[Opening SOURCE DATA section]

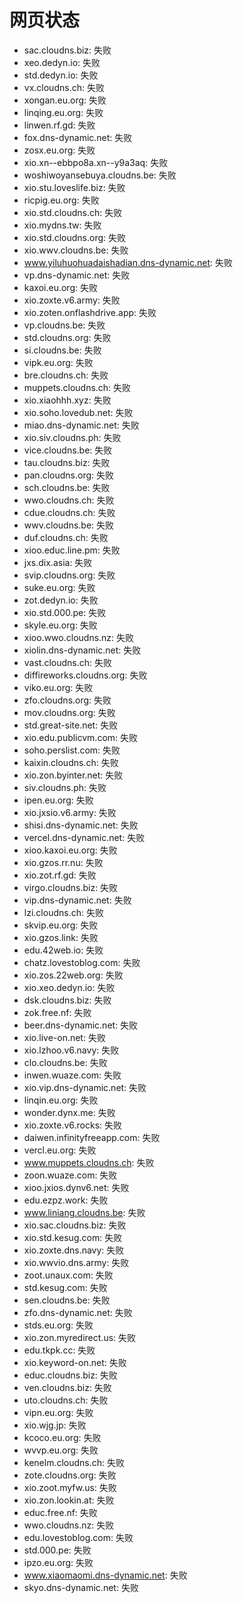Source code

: # 网页状态
- sac.cloudns.biz: 失败
- xeo.dedyn.io: 失败
- std.dedyn.io: 失败
- vx.cloudns.ch: 失败
- xongan.eu.org: 失败
- linqing.eu.org: 失败
- linwen.rf.gd: 失败
- fox.dns-dynamic.net: 失败
- zosx.eu.org: 失败
- xio.xn--ebbpo8a.xn--y9a3aq: 失败
- woshiwoyansebuya.cloudns.be: 失败
- xio.stu.loveslife.biz: 失败
- ricpig.eu.org: 失败
- xio.std.cloudns.ch: 失败
- xio.mydns.tw: 失败
- xio.std.cloudns.org: 失败
- xio.wwv.cloudns.be: 失败
- www.yiluhuohuadaishadian.dns-dynamic.net: 失败
- vp.dns-dynamic.net: 失败
- kaxoi.eu.org: 失败
- xio.zoxte.v6.army: 失败
- xio.zoten.onflashdrive.app: 失败
- vp.cloudns.be: 失败
- std.cloudns.org: 失败
- si.cloudns.be: 失败
- vipk.eu.org: 失败
- bre.cloudns.ch: 失败
- muppets.cloudns.ch: 失败
- xio.xiaohhh.xyz: 失败
- xio.soho.lovedub.net: 失败
- miao.dns-dynamic.net: 失败
- xio.siv.cloudns.ph: 失败
- vice.cloudns.be: 失败
- tau.cloudns.biz: 失败
- pan.cloudns.org: 失败
- sch.cloudns.be: 失败
- wwo.cloudns.ch: 失败
- cdue.cloudns.ch: 失败
- wwv.cloudns.be: 失败
- duf.cloudns.ch: 失败
- xioo.educ.line.pm: 失败
- jxs.dix.asia: 失败
- svip.cloudns.org: 失败
- suke.eu.org: 失败
- zot.dedyn.io: 失败
- xio.std.000.pe: 失败
- skyle.eu.org: 失败
- xioo.wwo.cloudns.nz: 失败
- xiolin.dns-dynamic.net: 失败
- vast.cloudns.ch: 失败
- diffireworks.cloudns.org: 失败
- viko.eu.org: 失败
- zfo.cloudns.org: 失败
- mov.cloudns.org: 失败
- std.great-site.net: 失败
- xio.edu.publicvm.com: 失败
- soho.perslist.com: 失败
- kaixin.cloudns.ch: 失败
- xio.zon.byinter.net: 失败
- siv.cloudns.ph: 失败
- ipen.eu.org: 失败
- xio.jxsio.v6.army: 失败
- shisi.dns-dynamic.net: 失败
- vercel.dns-dynamic.net: 失败
- xioo.kaxoi.eu.org: 失败
- xio.gzos.rr.nu: 失败
- xio.zot.rf.gd: 失败
- virgo.cloudns.biz: 失败
- vip.dns-dynamic.net: 失败
- lzi.cloudns.ch: 失败
- skvip.eu.org: 失败
- xio.gzos.link: 失败
- edu.42web.io: 失败
- chatz.lovestoblog.com: 失败
- xio.zos.22web.org: 失败
- xio.xeo.dedyn.io: 失败
- dsk.cloudns.biz: 失败
- zok.free.nf: 失败
- beer.dns-dynamic.net: 失败
- xio.live-on.net: 失败
- xio.lzhoo.v6.navy: 失败
- clo.cloudns.be: 失败
- inwen.wuaze.com: 失败
- xio.vip.dns-dynamic.net: 失败
- linqin.eu.org: 失败
- wonder.dynx.me: 失败
- xio.zoxte.v6.rocks: 失败
- daiwen.infinityfreeapp.com: 失败
- vercl.eu.org: 失败
- www.muppets.cloudns.ch: 失败
- zoon.wuaze.com: 失败
- xioo.jxios.dynv6.net: 失败
- edu.ezpz.work: 失败
- www.liniang.cloudns.be: 失败
- xio.sac.cloudns.biz: 失败
- xio.std.kesug.com: 失败
- xio.zoxte.dns.navy: 失败
- xio.wwvio.dns.army: 失败
- zoot.unaux.com: 失败
- std.kesug.com: 失败
- sen.cloudns.be: 失败
- zfo.dns-dynamic.net: 失败
- stds.eu.org: 失败
- xio.zon.myredirect.us: 失败
- edu.tkpk.cc: 失败
- xio.keyword-on.net: 失败
- educ.cloudns.biz: 失败
- ven.cloudns.biz: 失败
- uto.cloudns.ch: 失败
- vipn.eu.org: 失败
- xio.wjg.jp: 失败
- kcoco.eu.org: 失败
- wvvp.eu.org: 失败
- kenelm.cloudns.ch: 失败
- zote.cloudns.org: 失败
- xio.zoot.myfw.us: 失败
- xio.zon.lookin.at: 失败
- educ.free.nf: 失败
- wwo.cloudns.nz: 失败
- edu.lovestoblog.com: 失败
- std.000.pe: 失败
- ipzo.eu.org: 失败
- www.xiaomaomi.dns-dynamic.net: 失败
- skyo.dns-dynamic.net: 失败
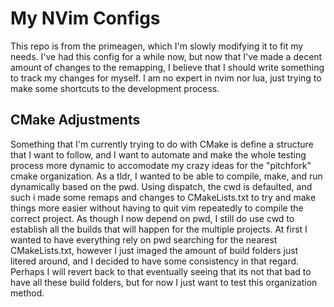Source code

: # My NVim Configs
This repo is from the primeagen, which I'm slowly modifying it to fit my needs. I've had this config for a while now, but now that I've made a decent amount of changes to the remapping, I believe that I should write something to track my changes for myself. I am no expert in nvim nor lua, just trying to make some shortcuts to the development process.

## CMake Adjustments
Something that I'm currently trying to do with CMake is define a structure that I want to follow, and I want to automate and make the whole testing process more dynamic to accomodate my crazy ideas for the "pitchfork" cmake organization. As a tldr, I wanted to be able to compile, make, and run dynamically based on the pwd. Using dispatch, the cwd is defaulted, and such i made some remaps and changes to CMakeLists.txt to try and make things more easier without having to quit vim repeatedly to compile the correct project. As though I now depend on pwd, I still do use cwd to establish all the builds that will happen for the multiple projects. At first I wanted to have everything rely on pwd searching for the nearest CMakeLists.txt, however I just imaged the amount of build folders just litered around, and I decided to have some consistency in that regard. Perhaps I will revert back to that eventually seeing that its not that bad to have all these build folders, but for now I just want to test this organization method.

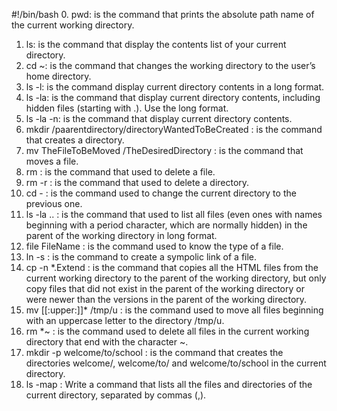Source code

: #!/bin/bash
0. pwd: is the command that prints the absolute path name of the current working directory.
1. ls: is the command that display the contents list of your current directory.
2. cd ~: is the command that changes the working directory to the user’s home directory.
3. ls -l: is the command display current directory contents in a long format.
4. ls -la: is the command that display current directory contents, including hidden files (starting with .). Use the long format.
5. ls -la -n: is the command that display current directory contents.
6. mkdir /paarentdirectory/directoryWantedToBeCreated : is the command that creates a directory.
7. mv TheFileToBeMoved /TheDesiredDirectory : is the command that moves a file.
8. rm : is the command that used to delete a file.
9. rm -r : is the command that used to delete a directory.
10. cd - : is the command used to change the current directory to the previous one.
11. ls -la .. : is the command that used to list all files (even ones with names beginning with a period character, which are normally hidden) in the parent of the working directory in long format.
12. file FileName : is the command used to know the type of a file.
13. ln -s : is the command to create a sympolic link of a file.
14. cp -n *.Extend : is the command that copies all the HTML files from the current working directory to the parent of the working directory, but only copy files that did not exist in the parent of the working directory or were newer than the versions in the parent of the working directory.
15. mv [[:upper:]]* /tmp/u : is the command used to move all files beginning with an uppercase letter to the directory /tmp/u.
16. rm *~ : is the command used to delete all files in the current working directory that end with the character ~.
17. mkdir -p welcome/to/school : is the command that creates the directories welcome/, welcome/to/ and welcome/to/school in the current directory.
18. ls -map : Write a command that lists all the files and directories of the current directory, separated by commas (,).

[Closing SOURCE DATA section]

▸ **REQUIRED WORK**: Go through the listing above and list every line that has the word "format".

▸ **ANSWER FOR THIS EXERCISE**:
3. ls -l: is the command display current directory contents in a long format.
4. ls -la: is the command that display current directory contents, including hidden files (starting with .). Use the long format.
11. ls -la .. : is the command that used to list all files (even ones with names beginning with a period character, which are normally hidden) in the parent of the working directory in long format.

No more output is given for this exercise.